Stipendi da scandalo
/ L’ayatollah Khamenei critica Rohani per i salari record ai manager di Stato
I superstipendi e i bonus di fine anno che arrivano con la festa di Nowruz imbarazzano i manager iraniani. Gli ayatollah al potere hanno sempre celebrato la rivoluzione islamica del 1979 come la rivolta degli indigenti contro l’oppressione da parte dei ricchi. Il presidente Hassan Rohani aveva promesso che l’accordo con i Paesi occidentali sul programma atomico (ha garantito la fine delle sanzioni) avrebbe rilanciato l’economia.

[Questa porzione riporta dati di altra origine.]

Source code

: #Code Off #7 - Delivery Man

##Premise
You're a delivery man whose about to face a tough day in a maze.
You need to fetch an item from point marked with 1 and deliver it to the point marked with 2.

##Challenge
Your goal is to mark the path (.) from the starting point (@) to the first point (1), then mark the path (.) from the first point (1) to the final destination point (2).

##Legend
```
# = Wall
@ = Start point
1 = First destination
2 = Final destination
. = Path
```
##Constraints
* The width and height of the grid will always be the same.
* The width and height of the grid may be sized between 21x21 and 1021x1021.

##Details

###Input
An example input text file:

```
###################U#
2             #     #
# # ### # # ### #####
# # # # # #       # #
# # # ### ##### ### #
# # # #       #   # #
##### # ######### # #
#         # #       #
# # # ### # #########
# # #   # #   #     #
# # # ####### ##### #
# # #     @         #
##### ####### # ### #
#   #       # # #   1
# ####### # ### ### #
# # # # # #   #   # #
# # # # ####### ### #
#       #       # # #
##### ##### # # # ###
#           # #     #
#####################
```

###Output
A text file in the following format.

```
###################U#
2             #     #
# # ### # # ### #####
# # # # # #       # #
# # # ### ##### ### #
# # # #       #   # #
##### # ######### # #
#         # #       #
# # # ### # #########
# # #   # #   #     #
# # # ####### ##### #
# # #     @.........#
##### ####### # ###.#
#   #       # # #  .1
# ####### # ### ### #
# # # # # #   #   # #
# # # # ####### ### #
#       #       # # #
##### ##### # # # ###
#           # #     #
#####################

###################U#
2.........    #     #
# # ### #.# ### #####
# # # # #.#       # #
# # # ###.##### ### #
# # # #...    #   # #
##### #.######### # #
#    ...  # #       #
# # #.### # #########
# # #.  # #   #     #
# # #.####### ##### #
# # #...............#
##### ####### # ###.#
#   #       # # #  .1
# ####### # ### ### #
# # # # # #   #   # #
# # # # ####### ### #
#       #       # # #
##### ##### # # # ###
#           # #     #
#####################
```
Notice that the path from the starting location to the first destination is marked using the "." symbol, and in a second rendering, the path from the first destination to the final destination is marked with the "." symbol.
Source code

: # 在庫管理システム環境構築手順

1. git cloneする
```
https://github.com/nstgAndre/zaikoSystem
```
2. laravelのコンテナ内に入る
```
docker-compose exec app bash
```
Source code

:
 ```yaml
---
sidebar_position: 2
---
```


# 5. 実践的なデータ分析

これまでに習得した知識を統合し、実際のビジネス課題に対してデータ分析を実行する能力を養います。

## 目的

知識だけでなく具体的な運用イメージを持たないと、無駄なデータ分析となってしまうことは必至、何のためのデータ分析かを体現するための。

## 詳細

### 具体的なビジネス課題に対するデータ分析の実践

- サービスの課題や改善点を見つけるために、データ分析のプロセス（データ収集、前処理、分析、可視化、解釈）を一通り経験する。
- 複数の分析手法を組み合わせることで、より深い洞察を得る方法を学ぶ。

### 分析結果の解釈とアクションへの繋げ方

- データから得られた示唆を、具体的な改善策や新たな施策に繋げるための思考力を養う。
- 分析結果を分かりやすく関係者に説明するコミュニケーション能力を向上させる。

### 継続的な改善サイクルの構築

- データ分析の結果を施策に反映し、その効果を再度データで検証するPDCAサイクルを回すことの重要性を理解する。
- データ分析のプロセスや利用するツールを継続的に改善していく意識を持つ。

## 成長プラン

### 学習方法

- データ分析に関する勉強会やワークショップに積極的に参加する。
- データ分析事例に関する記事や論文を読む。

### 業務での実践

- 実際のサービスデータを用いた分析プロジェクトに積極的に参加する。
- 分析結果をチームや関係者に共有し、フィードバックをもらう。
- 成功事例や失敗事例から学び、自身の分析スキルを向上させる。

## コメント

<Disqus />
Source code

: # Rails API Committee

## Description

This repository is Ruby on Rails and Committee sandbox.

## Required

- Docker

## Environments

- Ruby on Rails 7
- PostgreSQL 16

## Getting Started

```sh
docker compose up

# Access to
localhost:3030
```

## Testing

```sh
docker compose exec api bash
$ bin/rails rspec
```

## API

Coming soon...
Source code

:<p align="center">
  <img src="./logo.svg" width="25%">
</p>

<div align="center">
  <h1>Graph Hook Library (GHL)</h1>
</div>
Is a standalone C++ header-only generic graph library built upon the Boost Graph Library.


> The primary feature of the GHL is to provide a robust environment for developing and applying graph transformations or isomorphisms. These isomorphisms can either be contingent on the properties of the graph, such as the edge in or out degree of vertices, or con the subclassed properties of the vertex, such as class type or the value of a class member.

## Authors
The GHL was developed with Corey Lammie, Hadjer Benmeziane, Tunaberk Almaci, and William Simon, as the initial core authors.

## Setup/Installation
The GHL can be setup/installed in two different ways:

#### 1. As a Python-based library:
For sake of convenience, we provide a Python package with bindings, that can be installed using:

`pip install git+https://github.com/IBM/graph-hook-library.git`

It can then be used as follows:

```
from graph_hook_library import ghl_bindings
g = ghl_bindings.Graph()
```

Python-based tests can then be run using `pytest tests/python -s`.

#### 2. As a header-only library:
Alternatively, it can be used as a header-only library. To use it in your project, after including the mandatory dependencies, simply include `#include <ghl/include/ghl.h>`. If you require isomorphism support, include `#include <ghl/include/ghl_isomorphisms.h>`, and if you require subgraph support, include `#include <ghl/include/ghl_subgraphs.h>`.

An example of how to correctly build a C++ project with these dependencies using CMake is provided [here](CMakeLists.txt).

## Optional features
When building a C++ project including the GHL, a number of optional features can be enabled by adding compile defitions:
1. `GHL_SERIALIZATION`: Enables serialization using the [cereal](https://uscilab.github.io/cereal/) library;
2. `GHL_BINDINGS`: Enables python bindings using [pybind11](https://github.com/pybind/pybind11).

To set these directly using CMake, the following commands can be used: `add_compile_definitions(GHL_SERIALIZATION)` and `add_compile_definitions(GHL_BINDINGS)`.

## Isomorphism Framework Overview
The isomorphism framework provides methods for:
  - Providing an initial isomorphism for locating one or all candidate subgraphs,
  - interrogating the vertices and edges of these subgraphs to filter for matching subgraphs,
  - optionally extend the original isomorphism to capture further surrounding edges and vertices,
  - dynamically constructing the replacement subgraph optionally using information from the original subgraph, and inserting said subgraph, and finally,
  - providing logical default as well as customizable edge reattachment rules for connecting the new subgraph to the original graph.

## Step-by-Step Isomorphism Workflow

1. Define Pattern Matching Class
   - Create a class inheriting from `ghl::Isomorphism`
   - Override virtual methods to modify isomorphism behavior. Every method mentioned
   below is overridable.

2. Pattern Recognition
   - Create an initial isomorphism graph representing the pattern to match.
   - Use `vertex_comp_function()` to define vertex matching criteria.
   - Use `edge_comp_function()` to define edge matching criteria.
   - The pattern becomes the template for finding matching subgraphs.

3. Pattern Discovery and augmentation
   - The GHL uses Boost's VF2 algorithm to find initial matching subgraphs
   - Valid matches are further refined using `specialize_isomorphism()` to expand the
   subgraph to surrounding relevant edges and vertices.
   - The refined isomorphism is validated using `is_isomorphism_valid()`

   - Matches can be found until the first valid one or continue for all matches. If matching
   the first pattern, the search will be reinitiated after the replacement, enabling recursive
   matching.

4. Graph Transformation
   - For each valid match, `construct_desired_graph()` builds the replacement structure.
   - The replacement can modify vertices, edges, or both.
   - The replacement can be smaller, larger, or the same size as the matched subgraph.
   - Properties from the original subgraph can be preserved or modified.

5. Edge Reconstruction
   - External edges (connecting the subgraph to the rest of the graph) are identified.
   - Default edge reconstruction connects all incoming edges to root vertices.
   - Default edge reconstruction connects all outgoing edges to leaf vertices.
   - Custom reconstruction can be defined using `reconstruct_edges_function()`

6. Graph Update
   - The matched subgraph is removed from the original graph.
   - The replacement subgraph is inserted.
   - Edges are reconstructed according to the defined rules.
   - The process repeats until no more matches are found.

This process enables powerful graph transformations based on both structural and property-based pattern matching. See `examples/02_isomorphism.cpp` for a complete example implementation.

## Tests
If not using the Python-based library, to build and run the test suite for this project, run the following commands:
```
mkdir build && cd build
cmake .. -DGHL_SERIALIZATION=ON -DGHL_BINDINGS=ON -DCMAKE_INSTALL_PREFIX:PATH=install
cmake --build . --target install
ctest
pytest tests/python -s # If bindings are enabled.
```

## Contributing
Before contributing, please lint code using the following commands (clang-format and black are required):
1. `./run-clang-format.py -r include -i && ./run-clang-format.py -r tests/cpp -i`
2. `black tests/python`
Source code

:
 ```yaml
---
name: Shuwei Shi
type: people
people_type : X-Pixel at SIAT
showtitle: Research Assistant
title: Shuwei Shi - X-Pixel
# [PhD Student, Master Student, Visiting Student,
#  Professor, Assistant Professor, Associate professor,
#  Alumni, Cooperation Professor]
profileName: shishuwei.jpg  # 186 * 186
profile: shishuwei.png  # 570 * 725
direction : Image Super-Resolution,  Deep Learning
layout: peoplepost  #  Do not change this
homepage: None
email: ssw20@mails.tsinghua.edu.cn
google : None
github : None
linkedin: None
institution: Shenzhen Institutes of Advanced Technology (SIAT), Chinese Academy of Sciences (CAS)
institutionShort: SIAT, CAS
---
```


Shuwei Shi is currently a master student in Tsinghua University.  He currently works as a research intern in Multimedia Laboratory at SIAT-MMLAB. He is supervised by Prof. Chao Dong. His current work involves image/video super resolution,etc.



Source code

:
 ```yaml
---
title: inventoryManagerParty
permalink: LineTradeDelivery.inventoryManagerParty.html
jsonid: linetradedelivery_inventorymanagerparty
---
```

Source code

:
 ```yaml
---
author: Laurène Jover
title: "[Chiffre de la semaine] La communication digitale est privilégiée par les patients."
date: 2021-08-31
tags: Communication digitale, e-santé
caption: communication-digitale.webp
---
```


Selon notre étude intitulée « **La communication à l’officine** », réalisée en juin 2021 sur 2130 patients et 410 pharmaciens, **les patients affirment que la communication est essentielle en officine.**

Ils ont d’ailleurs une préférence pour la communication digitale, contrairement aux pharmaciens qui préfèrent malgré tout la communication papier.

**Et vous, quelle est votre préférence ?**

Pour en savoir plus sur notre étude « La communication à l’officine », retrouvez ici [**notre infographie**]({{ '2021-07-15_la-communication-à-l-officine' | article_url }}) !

La disoccupazione resta invece al 12 per cento e i conservatori, contrari all’intesa sul nucleare, sfruttano queste cifre negative sommate ai salari dei dirigenti pubblici per mettere in difficoltà il leader riformatore. Sono stati i giornali vicini agli oltranzisti a pubblicare i documenti che mostrano come i manager della Cic, la compagnia assicurativa di Stato, abbiano intascato l’equivalente di oltre 25 mila euro in marzo, quando una famiglia media riesce a metterne insieme poco più di 540 al mese. Un capo della Banca Tejarat, sempre pubblica, avrebbe preso lo scorso novembre quasi 210 mila euro. Secondo questa stipendileaks iraniana Safdar Hosseini, che guida il fondo sovrano, guadagna quasi 17 mila euro mensili: ed è stato proprio il presidente a nominarlo. La legge in realtà imporrebbe che le retribuzioni dei manager pubblici non possano essere più di sette volte superiori a quelle del meno pagato tra gli impiegati. Bonus, premi aziendali e incentivi aiutano – come in Europa e negli Stati Uniti – ad aggirare i limiti. Così Rohani è stato costretto a intervenire per chiarire che gli stipendi sono legali ma «contraddicono i valori morali del governo». Anche l’ayatollah Ali Khamenei, la Guida Suprema, ha criticato «i salari astronomici» che comunque gli offrono munizioni per continuare la sua lotta contro le aperture verso l’Occidente. Sia lui che Rohani vivono in modo parco e austero: non riescono a imporre lo stesso stile ai loro dirigenti.